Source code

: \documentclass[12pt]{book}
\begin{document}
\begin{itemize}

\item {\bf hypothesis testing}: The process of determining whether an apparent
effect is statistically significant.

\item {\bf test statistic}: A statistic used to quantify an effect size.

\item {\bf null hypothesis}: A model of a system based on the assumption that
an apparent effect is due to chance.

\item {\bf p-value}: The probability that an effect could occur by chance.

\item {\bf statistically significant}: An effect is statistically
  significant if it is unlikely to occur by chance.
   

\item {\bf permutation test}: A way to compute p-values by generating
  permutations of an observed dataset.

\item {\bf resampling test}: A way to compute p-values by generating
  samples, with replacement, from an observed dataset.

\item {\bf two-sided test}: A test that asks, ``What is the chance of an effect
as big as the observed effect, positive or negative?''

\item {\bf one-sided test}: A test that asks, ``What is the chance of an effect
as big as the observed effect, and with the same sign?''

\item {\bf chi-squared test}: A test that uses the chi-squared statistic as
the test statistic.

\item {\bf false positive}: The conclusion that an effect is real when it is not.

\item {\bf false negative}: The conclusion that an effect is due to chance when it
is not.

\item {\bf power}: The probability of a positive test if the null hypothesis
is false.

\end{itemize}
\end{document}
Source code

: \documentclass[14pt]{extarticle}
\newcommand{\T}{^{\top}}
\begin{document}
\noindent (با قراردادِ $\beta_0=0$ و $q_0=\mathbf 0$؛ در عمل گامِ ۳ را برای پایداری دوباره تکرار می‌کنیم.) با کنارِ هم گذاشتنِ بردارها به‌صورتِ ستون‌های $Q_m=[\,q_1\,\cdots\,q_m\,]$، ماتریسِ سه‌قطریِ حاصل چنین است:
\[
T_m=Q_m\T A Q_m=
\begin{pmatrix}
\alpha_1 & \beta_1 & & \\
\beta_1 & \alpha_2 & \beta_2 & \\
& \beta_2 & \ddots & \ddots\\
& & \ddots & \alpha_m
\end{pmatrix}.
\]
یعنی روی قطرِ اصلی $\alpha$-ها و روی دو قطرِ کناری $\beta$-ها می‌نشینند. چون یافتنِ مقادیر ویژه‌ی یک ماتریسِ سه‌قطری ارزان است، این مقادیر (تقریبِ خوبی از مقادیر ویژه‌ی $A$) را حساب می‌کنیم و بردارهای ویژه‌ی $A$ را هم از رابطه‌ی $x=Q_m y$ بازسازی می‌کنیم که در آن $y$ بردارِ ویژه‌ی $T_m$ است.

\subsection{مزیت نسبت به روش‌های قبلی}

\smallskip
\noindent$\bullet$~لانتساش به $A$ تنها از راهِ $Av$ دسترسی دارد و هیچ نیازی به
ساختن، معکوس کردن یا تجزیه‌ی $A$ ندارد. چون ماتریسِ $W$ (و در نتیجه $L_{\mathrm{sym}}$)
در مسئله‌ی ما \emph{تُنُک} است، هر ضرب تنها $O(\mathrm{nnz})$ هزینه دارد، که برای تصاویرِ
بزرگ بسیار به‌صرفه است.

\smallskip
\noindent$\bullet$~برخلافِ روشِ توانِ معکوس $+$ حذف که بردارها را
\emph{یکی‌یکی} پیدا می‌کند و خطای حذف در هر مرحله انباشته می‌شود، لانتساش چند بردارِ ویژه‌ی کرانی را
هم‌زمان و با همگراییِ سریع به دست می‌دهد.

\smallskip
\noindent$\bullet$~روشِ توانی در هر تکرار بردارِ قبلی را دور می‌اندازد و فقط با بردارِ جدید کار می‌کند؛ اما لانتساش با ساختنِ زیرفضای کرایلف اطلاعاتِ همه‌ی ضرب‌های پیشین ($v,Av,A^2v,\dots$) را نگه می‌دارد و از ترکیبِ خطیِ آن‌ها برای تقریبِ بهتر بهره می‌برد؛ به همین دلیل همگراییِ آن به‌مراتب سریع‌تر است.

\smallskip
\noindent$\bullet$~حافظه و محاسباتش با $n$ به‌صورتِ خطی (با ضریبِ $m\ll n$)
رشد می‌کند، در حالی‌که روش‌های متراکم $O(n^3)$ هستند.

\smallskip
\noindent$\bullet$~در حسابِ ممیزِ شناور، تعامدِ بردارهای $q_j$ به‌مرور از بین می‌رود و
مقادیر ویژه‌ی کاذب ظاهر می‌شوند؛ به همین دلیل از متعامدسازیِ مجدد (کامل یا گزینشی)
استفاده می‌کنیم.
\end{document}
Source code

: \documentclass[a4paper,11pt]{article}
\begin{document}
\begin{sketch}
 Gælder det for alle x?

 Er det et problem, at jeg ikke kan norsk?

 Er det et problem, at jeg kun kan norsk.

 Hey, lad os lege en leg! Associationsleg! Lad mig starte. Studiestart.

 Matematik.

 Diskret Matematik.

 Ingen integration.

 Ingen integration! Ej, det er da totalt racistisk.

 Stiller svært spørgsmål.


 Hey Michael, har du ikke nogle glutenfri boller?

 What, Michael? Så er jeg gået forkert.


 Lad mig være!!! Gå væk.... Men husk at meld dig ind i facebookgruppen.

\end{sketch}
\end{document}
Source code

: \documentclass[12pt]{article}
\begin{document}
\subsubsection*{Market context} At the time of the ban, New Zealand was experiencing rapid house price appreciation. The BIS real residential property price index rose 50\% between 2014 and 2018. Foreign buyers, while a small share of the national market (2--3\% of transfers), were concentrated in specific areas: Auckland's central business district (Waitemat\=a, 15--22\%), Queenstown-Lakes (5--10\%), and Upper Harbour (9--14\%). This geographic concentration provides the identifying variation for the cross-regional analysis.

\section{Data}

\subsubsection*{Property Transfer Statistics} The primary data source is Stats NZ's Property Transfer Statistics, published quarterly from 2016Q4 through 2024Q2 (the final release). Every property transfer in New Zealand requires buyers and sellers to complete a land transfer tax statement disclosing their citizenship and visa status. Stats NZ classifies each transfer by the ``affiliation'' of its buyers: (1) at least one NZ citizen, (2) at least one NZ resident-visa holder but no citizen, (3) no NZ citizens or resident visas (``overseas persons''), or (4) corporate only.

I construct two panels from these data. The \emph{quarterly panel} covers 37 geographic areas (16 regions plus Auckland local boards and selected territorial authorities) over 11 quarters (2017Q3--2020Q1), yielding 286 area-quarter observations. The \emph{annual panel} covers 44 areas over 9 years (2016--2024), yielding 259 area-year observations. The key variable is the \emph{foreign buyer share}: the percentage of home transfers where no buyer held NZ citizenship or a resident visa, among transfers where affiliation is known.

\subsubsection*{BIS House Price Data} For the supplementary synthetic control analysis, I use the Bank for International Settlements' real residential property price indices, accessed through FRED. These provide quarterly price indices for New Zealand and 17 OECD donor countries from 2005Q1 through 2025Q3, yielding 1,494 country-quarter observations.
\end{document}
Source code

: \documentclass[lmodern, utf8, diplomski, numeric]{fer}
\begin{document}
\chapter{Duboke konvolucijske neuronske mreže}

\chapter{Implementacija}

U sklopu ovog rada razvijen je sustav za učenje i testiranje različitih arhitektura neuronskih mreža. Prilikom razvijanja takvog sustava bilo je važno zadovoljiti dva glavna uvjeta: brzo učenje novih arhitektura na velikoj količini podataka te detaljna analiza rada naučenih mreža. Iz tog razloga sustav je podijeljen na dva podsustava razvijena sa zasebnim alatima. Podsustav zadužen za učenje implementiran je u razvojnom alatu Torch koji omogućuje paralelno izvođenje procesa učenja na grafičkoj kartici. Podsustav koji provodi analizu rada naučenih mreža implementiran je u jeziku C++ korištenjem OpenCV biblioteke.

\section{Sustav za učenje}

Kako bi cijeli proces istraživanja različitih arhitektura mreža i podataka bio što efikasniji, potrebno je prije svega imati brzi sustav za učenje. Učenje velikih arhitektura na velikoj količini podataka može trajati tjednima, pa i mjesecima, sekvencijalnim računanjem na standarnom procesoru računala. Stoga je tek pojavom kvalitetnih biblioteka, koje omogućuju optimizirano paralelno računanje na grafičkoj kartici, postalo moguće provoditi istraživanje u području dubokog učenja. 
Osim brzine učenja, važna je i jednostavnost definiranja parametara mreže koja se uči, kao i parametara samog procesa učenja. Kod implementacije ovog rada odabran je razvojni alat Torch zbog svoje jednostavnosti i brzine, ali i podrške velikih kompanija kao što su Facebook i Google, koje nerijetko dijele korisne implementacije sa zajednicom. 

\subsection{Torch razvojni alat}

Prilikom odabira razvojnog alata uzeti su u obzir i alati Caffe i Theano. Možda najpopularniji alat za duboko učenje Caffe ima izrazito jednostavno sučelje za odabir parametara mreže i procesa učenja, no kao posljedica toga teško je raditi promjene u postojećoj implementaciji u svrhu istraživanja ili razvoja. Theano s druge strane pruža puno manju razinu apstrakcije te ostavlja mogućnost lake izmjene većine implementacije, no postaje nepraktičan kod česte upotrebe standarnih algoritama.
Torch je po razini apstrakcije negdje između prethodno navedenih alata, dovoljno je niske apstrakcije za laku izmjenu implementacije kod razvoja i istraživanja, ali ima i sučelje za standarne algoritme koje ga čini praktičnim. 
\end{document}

## TASK ITEM
Transcribe verbatim. Cover the lines from the first line of the entries above to the line containing "the test statistic.", inclusive.

## OUTPUT OF THE EXERCISE
Source code

: \documentclass[12pt]{book}
\begin{document}
\begin{itemize}

\item {\bf hypothesis testing}: The process of determining whether an apparent
effect is statistically significant.

\item {\bf test statistic}: A statistic used to quantify an effect size.

\item {\bf null hypothesis}: A model of a system based on the assumption that
an apparent effect is due to chance.

\item {\bf p-value}: The probability that an effect could occur by chance.

\item {\bf statistically significant}: An effect is statistically
  significant if it is unlikely to occur by chance.
   

\item {\bf permutation test}: A way to compute p-values by generating
  permutations of an observed dataset.

\item {\bf resampling test}: A way to compute p-values by generating
  samples, with replacement, from an observed dataset.

\item {\bf two-sided test}: A test that asks, ``What is the chance of an effect
as big as the observed effect, positive or negative?''

\item {\bf one-sided test}: A test that asks, ``What is the chance of an effect
as big as the observed effect, and with the same sign?''

\item {\bf chi-squared test}: A test that uses the chi-squared statistic as
the test statistic.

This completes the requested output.